The problem: Return the following from the records below: each line, word for word, starting with the line that contains "- **Company View**: Companies" and going on through the line that contains "## How to Use", with nothing outside that range.

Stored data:
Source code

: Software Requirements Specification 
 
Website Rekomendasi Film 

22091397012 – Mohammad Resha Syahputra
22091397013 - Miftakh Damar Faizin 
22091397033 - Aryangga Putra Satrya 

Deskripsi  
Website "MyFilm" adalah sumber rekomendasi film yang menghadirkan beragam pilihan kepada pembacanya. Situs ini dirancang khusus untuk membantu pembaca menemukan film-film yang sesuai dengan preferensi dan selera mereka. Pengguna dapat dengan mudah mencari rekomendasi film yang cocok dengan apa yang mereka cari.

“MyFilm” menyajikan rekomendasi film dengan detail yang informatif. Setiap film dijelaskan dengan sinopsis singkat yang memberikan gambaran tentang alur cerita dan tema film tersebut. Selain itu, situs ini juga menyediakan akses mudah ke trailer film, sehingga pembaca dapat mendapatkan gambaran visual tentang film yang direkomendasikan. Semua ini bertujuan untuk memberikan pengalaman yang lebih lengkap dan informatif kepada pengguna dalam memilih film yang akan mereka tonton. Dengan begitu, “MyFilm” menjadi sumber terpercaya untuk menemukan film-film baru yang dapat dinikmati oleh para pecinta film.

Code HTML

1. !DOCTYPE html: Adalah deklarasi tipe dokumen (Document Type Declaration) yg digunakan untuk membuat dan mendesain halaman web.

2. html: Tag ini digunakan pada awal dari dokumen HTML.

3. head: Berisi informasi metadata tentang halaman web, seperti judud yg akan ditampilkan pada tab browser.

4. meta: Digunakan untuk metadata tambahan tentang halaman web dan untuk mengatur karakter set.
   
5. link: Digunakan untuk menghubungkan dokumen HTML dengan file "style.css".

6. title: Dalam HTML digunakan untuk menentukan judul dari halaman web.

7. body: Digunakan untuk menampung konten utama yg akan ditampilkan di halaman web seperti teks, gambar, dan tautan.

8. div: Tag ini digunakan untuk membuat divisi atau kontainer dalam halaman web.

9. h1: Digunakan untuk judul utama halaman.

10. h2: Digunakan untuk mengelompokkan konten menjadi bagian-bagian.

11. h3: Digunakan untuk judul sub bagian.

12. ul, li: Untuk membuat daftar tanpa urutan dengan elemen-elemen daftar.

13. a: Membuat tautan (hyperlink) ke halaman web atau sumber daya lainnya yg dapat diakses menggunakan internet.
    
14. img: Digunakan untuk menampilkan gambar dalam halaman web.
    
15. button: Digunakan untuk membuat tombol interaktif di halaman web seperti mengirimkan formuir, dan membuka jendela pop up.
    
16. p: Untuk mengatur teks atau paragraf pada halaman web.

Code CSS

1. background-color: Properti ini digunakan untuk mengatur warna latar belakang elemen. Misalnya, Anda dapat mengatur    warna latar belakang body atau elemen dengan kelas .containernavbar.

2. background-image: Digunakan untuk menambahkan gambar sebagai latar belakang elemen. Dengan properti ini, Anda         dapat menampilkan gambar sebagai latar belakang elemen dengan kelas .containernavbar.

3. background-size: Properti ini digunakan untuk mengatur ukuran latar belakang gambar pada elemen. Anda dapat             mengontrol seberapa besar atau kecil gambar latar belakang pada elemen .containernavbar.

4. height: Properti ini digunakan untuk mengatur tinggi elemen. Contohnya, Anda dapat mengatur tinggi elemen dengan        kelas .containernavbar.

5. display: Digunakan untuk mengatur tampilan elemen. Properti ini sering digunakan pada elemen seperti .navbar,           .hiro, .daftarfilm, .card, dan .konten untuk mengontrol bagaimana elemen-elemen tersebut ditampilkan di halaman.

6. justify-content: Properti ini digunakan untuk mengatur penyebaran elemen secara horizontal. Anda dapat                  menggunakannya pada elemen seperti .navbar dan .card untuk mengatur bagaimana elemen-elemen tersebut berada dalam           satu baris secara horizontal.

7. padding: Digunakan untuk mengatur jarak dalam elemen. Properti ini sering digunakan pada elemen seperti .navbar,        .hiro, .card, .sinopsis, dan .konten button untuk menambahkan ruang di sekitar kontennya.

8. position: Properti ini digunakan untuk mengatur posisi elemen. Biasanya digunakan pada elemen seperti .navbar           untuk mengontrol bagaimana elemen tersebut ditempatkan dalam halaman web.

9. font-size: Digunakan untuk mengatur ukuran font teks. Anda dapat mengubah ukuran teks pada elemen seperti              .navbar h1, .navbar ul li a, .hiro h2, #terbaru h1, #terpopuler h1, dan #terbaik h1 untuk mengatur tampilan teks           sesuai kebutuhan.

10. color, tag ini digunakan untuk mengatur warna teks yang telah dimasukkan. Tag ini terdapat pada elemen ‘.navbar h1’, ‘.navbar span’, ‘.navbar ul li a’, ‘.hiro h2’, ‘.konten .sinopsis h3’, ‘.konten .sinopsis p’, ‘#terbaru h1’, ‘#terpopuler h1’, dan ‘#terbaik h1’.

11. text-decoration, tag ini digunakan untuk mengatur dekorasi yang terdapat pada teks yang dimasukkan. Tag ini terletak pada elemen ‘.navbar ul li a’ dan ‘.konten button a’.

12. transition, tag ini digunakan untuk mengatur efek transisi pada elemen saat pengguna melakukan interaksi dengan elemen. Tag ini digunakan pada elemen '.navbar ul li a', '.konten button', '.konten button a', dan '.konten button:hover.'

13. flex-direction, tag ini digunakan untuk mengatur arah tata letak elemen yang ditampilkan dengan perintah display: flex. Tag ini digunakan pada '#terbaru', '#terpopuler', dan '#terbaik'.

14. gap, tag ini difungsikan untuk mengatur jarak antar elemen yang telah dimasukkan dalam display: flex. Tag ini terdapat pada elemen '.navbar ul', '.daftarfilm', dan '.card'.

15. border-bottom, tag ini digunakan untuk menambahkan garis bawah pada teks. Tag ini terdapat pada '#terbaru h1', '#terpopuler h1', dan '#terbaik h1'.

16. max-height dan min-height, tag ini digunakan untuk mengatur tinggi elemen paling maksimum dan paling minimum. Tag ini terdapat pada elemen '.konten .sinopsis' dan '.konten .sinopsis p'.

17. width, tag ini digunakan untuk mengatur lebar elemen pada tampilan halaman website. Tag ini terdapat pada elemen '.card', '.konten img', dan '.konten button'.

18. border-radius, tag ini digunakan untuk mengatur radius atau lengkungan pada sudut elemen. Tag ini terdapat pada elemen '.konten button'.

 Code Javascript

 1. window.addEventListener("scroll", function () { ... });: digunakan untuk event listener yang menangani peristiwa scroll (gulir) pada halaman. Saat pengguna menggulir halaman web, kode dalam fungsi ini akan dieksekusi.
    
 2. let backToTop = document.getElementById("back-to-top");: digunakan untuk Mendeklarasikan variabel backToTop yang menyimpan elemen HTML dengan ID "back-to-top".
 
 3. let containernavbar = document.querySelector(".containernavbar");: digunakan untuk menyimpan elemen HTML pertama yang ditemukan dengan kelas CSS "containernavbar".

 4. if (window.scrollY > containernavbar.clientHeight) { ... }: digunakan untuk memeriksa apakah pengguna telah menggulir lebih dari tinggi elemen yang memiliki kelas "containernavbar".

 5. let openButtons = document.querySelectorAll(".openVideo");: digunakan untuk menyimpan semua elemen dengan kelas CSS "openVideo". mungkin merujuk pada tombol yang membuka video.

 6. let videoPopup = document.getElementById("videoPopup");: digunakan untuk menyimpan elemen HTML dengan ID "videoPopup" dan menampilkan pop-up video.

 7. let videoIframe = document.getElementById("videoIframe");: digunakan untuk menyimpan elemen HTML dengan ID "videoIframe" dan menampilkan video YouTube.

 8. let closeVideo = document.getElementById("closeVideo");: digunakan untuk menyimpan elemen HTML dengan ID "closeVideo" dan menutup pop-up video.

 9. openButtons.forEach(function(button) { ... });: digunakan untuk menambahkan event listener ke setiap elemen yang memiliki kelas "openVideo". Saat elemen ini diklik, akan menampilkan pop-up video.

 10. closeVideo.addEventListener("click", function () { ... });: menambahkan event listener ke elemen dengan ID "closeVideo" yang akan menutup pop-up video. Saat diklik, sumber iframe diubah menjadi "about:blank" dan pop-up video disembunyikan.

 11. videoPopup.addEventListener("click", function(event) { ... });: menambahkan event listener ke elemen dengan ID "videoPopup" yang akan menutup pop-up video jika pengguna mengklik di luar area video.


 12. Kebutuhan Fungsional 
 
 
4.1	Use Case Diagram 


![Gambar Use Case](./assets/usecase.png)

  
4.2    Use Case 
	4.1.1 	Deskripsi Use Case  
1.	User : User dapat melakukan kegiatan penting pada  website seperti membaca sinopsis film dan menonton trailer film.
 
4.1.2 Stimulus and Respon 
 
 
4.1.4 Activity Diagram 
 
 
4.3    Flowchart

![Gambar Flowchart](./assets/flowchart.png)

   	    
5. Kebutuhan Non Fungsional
...
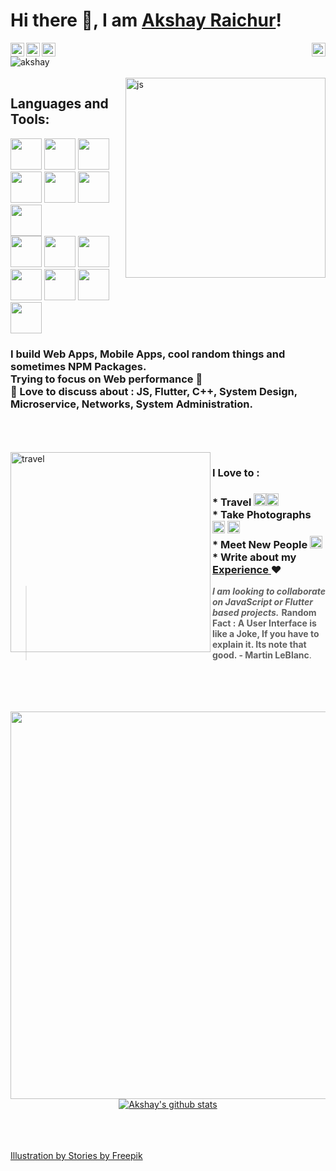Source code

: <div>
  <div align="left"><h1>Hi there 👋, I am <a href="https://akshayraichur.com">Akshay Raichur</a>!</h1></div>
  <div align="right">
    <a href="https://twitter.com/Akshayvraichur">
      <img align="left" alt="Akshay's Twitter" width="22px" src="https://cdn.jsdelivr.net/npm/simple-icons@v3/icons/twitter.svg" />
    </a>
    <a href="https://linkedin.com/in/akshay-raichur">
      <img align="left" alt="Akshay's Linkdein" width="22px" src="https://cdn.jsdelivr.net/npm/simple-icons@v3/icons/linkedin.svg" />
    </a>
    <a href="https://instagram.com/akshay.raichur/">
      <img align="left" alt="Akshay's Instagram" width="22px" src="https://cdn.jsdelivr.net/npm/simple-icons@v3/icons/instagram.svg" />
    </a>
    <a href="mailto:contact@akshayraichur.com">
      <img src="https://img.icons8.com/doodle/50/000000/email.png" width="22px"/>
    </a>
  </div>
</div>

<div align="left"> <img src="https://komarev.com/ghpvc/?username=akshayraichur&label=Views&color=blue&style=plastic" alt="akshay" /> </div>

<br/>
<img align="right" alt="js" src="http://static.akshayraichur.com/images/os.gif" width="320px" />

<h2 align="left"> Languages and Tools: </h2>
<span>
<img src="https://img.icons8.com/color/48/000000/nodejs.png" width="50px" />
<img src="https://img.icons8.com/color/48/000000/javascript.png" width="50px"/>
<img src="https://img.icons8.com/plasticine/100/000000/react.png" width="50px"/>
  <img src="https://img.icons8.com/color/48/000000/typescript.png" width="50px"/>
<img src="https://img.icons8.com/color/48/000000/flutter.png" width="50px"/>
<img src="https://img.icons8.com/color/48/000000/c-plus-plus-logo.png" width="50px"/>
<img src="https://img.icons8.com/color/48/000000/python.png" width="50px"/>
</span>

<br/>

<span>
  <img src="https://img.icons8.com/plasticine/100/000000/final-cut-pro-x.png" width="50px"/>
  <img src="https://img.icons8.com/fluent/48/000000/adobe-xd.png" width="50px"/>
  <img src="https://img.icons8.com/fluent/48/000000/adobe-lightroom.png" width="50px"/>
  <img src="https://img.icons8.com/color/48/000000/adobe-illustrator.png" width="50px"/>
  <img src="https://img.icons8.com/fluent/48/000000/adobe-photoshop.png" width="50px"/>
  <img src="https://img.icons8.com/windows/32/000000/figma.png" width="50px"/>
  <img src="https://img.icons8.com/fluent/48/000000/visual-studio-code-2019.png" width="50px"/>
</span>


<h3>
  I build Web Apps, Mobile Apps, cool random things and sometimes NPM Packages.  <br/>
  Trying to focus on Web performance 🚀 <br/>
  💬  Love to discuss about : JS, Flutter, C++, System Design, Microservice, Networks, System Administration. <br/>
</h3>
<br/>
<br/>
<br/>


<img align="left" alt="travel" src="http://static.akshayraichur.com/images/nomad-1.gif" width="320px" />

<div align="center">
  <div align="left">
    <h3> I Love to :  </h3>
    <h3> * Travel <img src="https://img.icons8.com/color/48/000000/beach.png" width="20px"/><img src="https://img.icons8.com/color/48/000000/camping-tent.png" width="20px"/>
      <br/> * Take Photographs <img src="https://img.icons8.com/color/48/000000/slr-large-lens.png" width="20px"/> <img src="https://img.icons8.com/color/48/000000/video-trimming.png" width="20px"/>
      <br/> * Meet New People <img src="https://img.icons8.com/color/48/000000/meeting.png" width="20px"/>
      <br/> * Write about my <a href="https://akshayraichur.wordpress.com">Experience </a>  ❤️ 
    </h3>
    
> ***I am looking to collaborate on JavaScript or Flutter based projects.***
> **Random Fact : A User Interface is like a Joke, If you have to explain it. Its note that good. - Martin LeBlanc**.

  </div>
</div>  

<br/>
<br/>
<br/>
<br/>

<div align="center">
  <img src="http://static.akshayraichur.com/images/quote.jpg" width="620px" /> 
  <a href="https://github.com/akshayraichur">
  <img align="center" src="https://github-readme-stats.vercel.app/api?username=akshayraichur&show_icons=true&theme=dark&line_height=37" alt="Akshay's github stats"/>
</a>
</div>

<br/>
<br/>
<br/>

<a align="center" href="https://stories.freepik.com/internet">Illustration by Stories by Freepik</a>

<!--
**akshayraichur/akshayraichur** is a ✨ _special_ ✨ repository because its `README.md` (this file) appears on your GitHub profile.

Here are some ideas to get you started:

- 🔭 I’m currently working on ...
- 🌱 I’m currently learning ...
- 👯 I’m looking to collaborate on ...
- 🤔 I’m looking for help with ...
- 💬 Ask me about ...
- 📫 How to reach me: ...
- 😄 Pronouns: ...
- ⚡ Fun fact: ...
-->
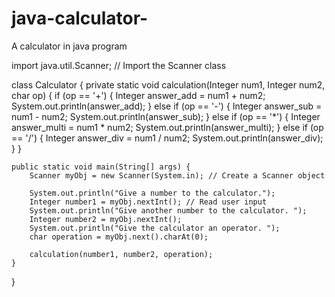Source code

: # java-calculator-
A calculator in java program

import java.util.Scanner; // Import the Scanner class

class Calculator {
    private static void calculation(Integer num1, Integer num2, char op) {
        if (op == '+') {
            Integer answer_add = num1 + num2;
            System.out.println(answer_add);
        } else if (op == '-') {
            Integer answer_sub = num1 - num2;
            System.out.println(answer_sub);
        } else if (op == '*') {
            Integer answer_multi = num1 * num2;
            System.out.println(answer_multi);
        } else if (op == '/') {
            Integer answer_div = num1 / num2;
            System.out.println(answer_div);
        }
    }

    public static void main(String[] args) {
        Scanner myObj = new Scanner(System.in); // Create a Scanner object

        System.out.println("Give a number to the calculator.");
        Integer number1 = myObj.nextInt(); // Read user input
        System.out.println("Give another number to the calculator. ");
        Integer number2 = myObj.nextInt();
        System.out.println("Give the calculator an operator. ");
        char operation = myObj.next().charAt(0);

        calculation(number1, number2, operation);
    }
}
--
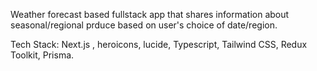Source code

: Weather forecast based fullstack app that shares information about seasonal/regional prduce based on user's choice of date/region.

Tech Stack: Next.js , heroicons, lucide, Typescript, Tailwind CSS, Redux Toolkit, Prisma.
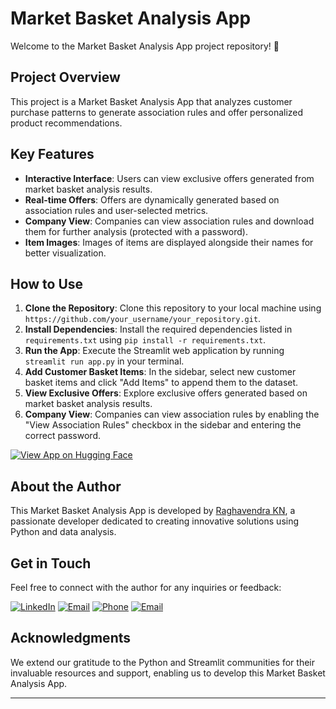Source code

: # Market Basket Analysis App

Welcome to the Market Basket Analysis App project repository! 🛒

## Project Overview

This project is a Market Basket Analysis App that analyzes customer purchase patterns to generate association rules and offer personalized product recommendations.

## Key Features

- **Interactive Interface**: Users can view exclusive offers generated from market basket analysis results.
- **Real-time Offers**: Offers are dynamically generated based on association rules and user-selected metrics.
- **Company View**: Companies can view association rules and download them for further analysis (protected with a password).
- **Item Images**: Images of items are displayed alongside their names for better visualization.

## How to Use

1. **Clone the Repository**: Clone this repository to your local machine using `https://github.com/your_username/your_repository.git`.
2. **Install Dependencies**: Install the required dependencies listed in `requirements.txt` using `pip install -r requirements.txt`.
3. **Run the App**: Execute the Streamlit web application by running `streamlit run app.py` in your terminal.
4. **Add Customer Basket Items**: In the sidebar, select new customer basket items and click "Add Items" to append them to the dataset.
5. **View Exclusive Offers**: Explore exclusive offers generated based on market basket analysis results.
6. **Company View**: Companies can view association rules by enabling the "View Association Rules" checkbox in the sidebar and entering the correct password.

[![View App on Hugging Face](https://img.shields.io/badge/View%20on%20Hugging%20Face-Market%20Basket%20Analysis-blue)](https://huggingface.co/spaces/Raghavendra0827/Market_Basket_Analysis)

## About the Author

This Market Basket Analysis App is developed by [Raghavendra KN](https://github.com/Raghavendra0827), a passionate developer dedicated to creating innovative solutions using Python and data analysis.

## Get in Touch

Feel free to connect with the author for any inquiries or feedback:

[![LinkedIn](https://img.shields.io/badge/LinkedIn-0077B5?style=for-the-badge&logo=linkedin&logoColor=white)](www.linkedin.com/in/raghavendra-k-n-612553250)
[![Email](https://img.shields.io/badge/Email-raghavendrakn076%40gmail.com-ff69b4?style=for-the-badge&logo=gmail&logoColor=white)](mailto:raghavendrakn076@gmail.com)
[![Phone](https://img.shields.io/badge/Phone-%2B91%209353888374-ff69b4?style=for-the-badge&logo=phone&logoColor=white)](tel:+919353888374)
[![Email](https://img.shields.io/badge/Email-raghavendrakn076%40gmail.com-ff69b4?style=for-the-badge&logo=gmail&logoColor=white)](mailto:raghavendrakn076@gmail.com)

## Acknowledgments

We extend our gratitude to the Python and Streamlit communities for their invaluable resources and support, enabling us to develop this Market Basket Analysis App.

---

Answer to this exercise:
- **Company View**: Companies can view association rules and download them for further analysis (protected with a password).
- **Item Images**: Images of items are displayed alongside their names for better visualization.

## How to Use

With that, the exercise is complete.